PLoS Med. 2011 Jul;8(7):e1001056. doi: 10.1371/journal.pmed.1001056. Epub 2011 Jul 19.
Improving the outcomes of HIV/AIDS treatment programs in resource-limited settings requires successful linkage of patients testing positive for HIV to pre-antiretroviral therapy (ART) care and retention in pre-ART care until ART initiation. We conducted a systematic review of pre-ART retention in care in Africa.
We searched PubMed, ISI Web of Knowledge, conference abstracts, and reference lists for reports on the proportion of adult patients retained between any two points between testing positive for HIV and initiating ART in sub-Saharan African HIV/AIDS care programs. Results were categorized as Stage 1 (from HIV testing to receipt of CD4 count results or clinical staging), Stage 2 (from staging to ART eligibility), or Stage 3 (from ART eligibility to ART initiation). Medians (ranges) were reported for the proportions of patients retained in each stage.
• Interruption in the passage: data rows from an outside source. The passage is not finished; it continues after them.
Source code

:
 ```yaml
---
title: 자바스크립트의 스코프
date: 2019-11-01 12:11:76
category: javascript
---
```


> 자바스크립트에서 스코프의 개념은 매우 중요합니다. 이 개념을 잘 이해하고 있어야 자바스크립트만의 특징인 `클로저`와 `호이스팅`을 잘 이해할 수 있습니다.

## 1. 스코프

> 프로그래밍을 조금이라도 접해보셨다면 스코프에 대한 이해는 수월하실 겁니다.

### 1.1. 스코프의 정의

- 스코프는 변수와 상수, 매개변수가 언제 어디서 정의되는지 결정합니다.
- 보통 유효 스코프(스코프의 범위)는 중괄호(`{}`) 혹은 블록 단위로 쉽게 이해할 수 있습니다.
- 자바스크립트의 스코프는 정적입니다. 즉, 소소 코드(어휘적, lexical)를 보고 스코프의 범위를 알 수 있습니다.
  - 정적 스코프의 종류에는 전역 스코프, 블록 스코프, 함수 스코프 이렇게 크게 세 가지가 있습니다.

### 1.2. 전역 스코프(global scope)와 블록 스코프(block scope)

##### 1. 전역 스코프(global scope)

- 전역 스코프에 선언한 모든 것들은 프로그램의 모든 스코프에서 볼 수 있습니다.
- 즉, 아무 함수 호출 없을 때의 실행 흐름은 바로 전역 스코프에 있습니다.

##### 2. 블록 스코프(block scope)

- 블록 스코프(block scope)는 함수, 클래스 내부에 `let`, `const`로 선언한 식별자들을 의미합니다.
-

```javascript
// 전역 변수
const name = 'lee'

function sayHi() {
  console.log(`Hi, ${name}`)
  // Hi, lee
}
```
We identified 28 eligible studies. The median proportion retained in Stage 1 was 59% (35%-88%); Stage 2, 46% (31%-95%); and Stage 3, 68% (14%-84%). Most studies reported on only one stage; none followed a cohort of patients through all three stages. Enrollment criteria, terminology, end points, follow-up, and outcomes varied widely and were often poorly defined, making aggregation of results difficult. Synthesis of findings from multiple studies suggests that fewer than one-third of patients testing positive for HIV and not yet eligible for ART when diagnosed are retained continuously in care, though this estimate should be regarded with caution because of review limitations.
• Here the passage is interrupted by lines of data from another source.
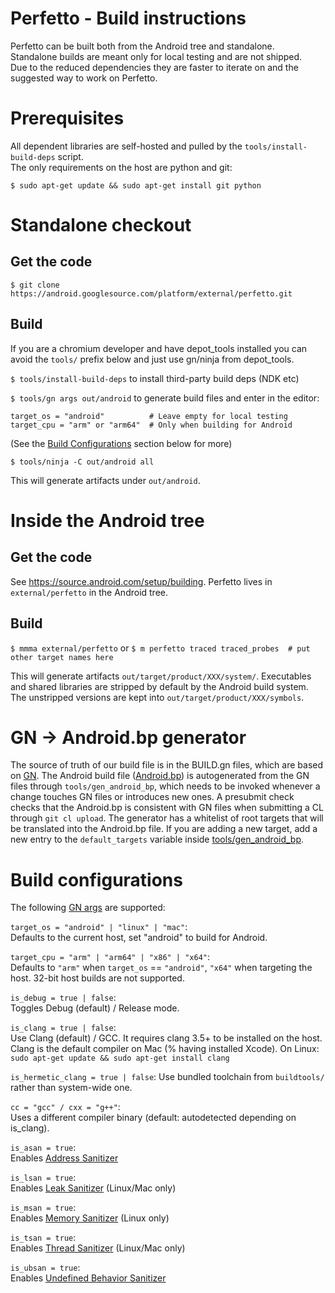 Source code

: # Perfetto - Build instructions

Perfetto can be built both from the Android tree and standalone.  
Standalone builds are meant only for local testing and are not shipped.  
Due to the reduced dependencies they are faster to iterate on and the
suggested way to work on Perfetto.

# Prerequisites
All dependent libraries are self-hosted and pulled by the
`tools/install-build-deps` script.  
The only requirements on the host are
python and git:  

```
$ sudo apt-get update && sudo apt-get install git python
```


# Standalone checkout

Get the code
------------
```
$ git clone https://android.googlesource.com/platform/external/perfetto.git
```

Build
-----
If you are a chromium developer and have depot_tools installed you can avoid
the `tools/` prefix below and just use gn/ninja from depot_tools.

`$ tools/install-build-deps` to install third-party build deps (NDK etc)

`$ tools/gn args out/android` to generate build files and enter in the editor:

```
target_os = "android"          # Leave empty for local testing
target_cpu = "arm" or "arm64"  # Only when building for Android
```

(See the [Build Configurations](#build-configurations) section below for more)

```
$ tools/ninja -C out/android all
```

This will generate artifacts under `out/android`.


# Inside the Android tree

Get the code
------------
See https://source.android.com/setup/building.
Perfetto lives in `external/perfetto` in the Android tree.

Build
-----
`$ mmma external/perfetto`
or
`$ m perfetto traced traced_probes  # put other target names here`

This will generate artifacts `out/target/product/XXX/system/`.
Executables and shared libraries are stripped by default by the Android build
system. The unstripped versions are kept into `out/target/product/XXX/symbols`.

# GN -> Android.bp generator
The source of truth of our build file is in the BUILD.gn files, which are based on [GN][gn-quickstart].
The Android build file ([Android.bp](../Android.bp)) is autogenerated from the GN files
through `tools/gen_android_bp`, which needs to be invoked whenever a change
touches GN files or introduces new ones.
A presubmit check checks that the Android.bp is consistent with GN files when
submitting a CL through `git cl upload`.
The generator has a whitelist of root targets that will be translated into the
Android.bp file. If you are adding a new target, add a new entry to the
`default_targets` variable inside [tools/gen_android_bp](../tools/gen_android_bp).


# Build configurations
The following [GN args][gn-quickstart] are supported:

`target_os = "android" | "linux" | "mac"`:  
Defaults to the current host, set "android" to build for Android.

`target_cpu = "arm" | "arm64" | "x86" | "x64"`:  
Defaults to `"arm"` when `target_os` == `"android"`, `"x64"` when targeting the
host. 32-bit host builds are not supported.

`is_debug = true | false`:  
Toggles Debug (default) / Release mode.

`is_clang = true | false`:  
Use Clang (default) / GCC. It requires clang 3.5+ to be installed on the host.
Clang is the default compiler on Mac (% having installed Xcode).
On Linux: `sudo apt-get update && sudo apt-get install clang`

`is_hermetic_clang = true | false`:
Use bundled toolchain from `buildtools/` rather than system-wide one.

`cc = "gcc" / cxx = "g++"`:  
Uses a different compiler binary (default: autodetected depending on is_clang).

`is_asan = true`:  
Enables [Address Sanitizer](https://github.com/google/sanitizers/wiki/AddressSanitizer)

`is_lsan = true`:  
Enables [Leak Sanitizer](https://github.com/google/sanitizers/wiki/AddressSanitizerLeakSanitizer)
(Linux/Mac only)

`is_msan = true`:  
Enables [Memory Sanitizer](https://github.com/google/sanitizers/wiki/MemorySanitizer)
(Linux only)

`is_tsan = true`:  
Enables [Thread Sanitizer](https://github.com/google/sanitizers/wiki/ThreadSanitizerCppManual)
(Linux/Mac only)

`is_ubsan = true`:  
Enables [Undefined Behavior Sanitizer](https://clang.llvm.org/docs/UndefinedBehaviorSanitizer.html)


[gn-quickstart]: https://chromium.googlesource.com/chromium/src/+/master/tools/gn/docs/quick_start.md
Studies of retention in pre-ART care report substantial loss of patients at every step, starting with patients who do not return for their initial CD4 count results and ending with those who do not initiate ART despite eligibility. Better health information systems that allow patients to be tracked between service delivery points are needed to properly evaluate pre-ART loss to care, and researchers should attempt to standardize the terminology, definitions, and time periods reported.
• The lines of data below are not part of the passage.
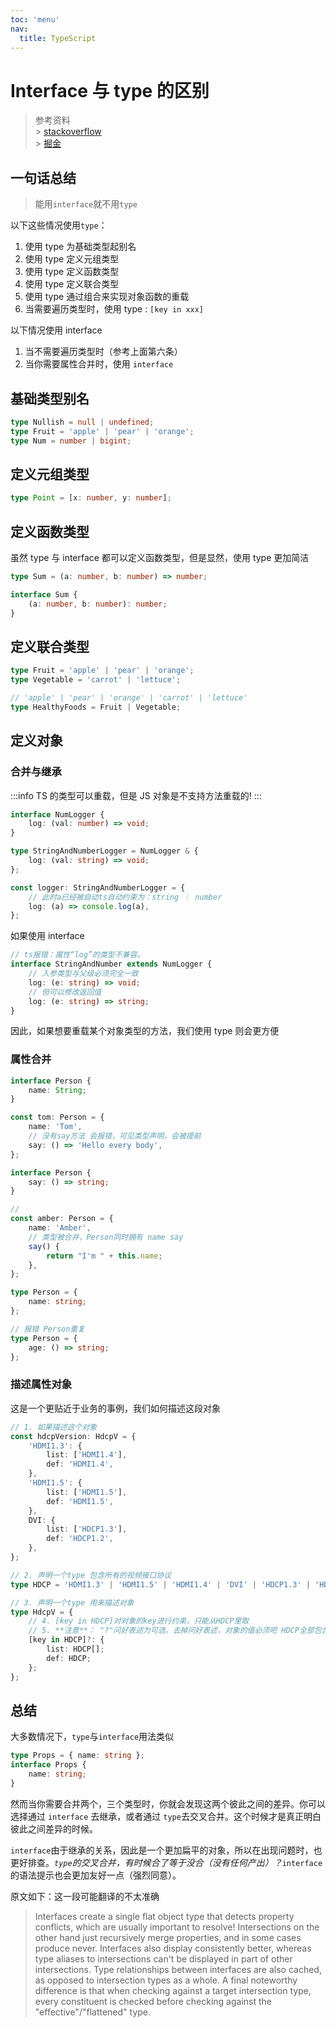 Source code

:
 ```yaml
---
toc: 'menu'
nav:
  title: TypeScript
---
```


# Interface 与 type 的区别

> 参考资料 <br/> > [stackoverflow](https://stackoverflow.com/questions/37233735/interfaces-vs-types-in-typescript) <br/> > [掘金](https://juejin.cn/post/6844903749501059085)

## 一句话总结

> 能用`interface`就不用`type`

以下这些情况使用`type`：

1. 使用 type 为基础类型起别名
2. 使用 type 定义元组类型
3. 使用 type 定义函数类型
4. 使用 type 定义联合类型
5. 使用 type 通过组合来实现对象函数的重载
6. 当需要遍历类型时，使用 type : `[key in xxx]`

以下情况使用 interface

1. 当不需要遍历类型时（参考上面第六条）
1. 当你需要属性合并时，使用 `interface`

## 基础类型别名

```ts
type Nullish = null | undefined;
type Fruit = 'apple' | 'pear' | 'orange';
type Num = number | bigint;
```

## 定义元组类型

```ts
type Point = [x: number, y: number];
```

## 定义函数类型

虽然 type 与 interface 都可以定义函数类型，但是显然，使用 type 更加简洁

```ts
type Sum = (a: number, b: number) => number;

interface Sum {
	(a: number, b: number): number;
}
```

## 定义联合类型

```ts
type Fruit = 'apple' | 'pear' | 'orange';
type Vegetable = 'carrot' | 'lettuce';

// 'apple' | 'pear' | 'orange' | 'carrot' | 'lettuce'
type HealthyFoods = Fruit | Vegetable;
```

## 定义对象

### 合并与继承

:::info
TS 的类型可以重载，但是 JS 对象是不支持方法重载的!
:::

```ts
interface NumLogger {
	log: (val: number) => void;
}

type StringAndNumberLogger = NumLogger & {
	log: (val: string) => void;
};

const logger: StringAndNumberLogger = {
	// 此时a已经被自动ts自动约束为：string ｜ number
	log: (a) => console.log(a),
};
```

如果使用 interface

```ts
// ts报错：属性“log”的类型不兼容。
interface StringAndNumber extends NumLogger {
	// 入参类型与父级必须完全一致
	log: (e: string) => void;
	// 但可以修改返回值
	log: (e: string) => string;
}
```

因此，如果想要重载某个对象类型的方法，我们使用 type 则会更方便

### 属性合并

```ts
interface Person {
	name: String;
}

const tom: Person = {
	name: 'Tom',
	// 没有say方法 会报错，可见类型声明，会被提前
	say: () => 'Hello every body',
};

interface Person {
	say: () => string;
}

//
const amber: Person = {
	name: 'Amber',
	// 类型被合并，Person同时拥有 name say
	say() {
		return "I'm " + this.name;
	},
};
```

```ts
type Person = {
	name: string;
};

// 报错 Person重复
type Person = {
	age: () => string;
};
```

### 描述属性对象

这是一个更贴近于业务的事例，我们如何描述这段对象

```ts
// 1. 如果描述这个对象
const hdcpVersion: HdcpV = {
	'HDMI1.3': {
		list: ['HDMI1.4'],
		def: 'HDMI1.4',
	},
	'HDMI1.5': {
		list: ['HDMI1.5'],
		def: 'HDMI1.5',
	},
	DVI: {
		list: ['HDCP1.3'],
		def: 'HDCP1.2',
	},
};

// 2. 声明一个type 包含所有的视频接口协议
type HDCP = 'HDMI1.3' | 'HDMI1.5' | 'HDMI1.4' | 'DVI' | 'HDCP1.3' | 'HDCP1.2';

// 3. 声明一个type 用来描述对象
type HdcpV = {
	// 4. [key in HDCP]对对象的key进行约束，只能从HDCP里取
	// 5. **注意**： "?"问好表述为可选，去掉问好表述，对象的值必须吧 HDCP全部包含
	[key in HDCP]?: {
		list: HDCP[];
		def: HDCP;
	};
};
```

## 总结

大多数情况下，`type`与`interface`用法类似

```ts
type Props = { name: string };
interface Props {
	name: string;
}
```

然而当你需要合并两个，三个类型时，你就会发现这两个彼此之间的差异。你可以选择通过 `interface` 去继承，或者通过 `type`去交叉合并。这个时候才是真正明白彼此之间差异的时候。

`interface`由于继承的关系，因此是一个更加扁平的对象，所以在出现问题时，也更好排查。_`type`的交叉合并，有时候合了等于没合（没有任何产出）？_`interface` 的语法提示也会更加友好一点（强烈同意）。

原文如下：这一段可能翻译的不太准确

> Interfaces create a single flat object type that detects property conflicts, which are usually important to resolve! Intersections on the other hand just recursively merge properties, and in some cases produce never. Interfaces also display consistently better, whereas type aliases to intersections can't be displayed in part of other intersections. Type relationships between interfaces are also cached, as opposed to intersection types as a whole. A final noteworthy difference is that when checking against a target intersection type, every constituent is checked before checking against the "effective"/"flattened" type.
在资源有限的环境下,改善艾滋病毒/艾滋病治疗方案的结果需要成功地将艾滋病毒检测呈阳性的患者与抗逆转录病毒前护理(ART)联系起来,并在开始 ART 之前保持在预 ART 护理中。我们对非洲的预 ART 保留护理进行了系统评价。
我们在 PubMed、ISI Web of Knowledge、会议摘要和参考文献中搜索了撒哈拉以南非洲艾滋病毒/艾滋病护理计划中从艾滋病毒检测呈阳性到开始接受抗逆转录病毒治疗之间的任何两个点之间保留的成年患者比例的报告。结果分为 3 个阶段:第 1 阶段(从艾滋病毒检测到获得 CD4 计数结果或临床分期)、第 2 阶段(从分期到获得 ART 资格)和第 3 阶段(从获得 ART 资格到开始 ART)。报告了每个阶段保留的患者比例的中位数(范围)。我们确定了 28 项合格的研究。第 1 阶段保留的中位数比例为 59%(35%-88%);第 2 阶段为 46%(31%-95%);第 3 阶段为 68%(14%-84%)。大多数研究仅报告了一个阶段;没有一项研究对所有三个阶段的患者进行了随访。纳入标准、术语、终点、随访和结果差异很大,且往往定义不明确,使得结果难以汇总。对多项研究结果的综合分析表明,尽管由于审查限制,应该谨慎对待这一估计,但诊断时尚未符合 ART 条件但检测呈阳性的 HIV 患者中,不到三分之一的患者持续接受护理。需要更好的健康信息系统,以便在服务提供点之间跟踪患者,以正确评估预 ART 护理的损失,研究人员应尝试标准化报告的术语、定义和时间段。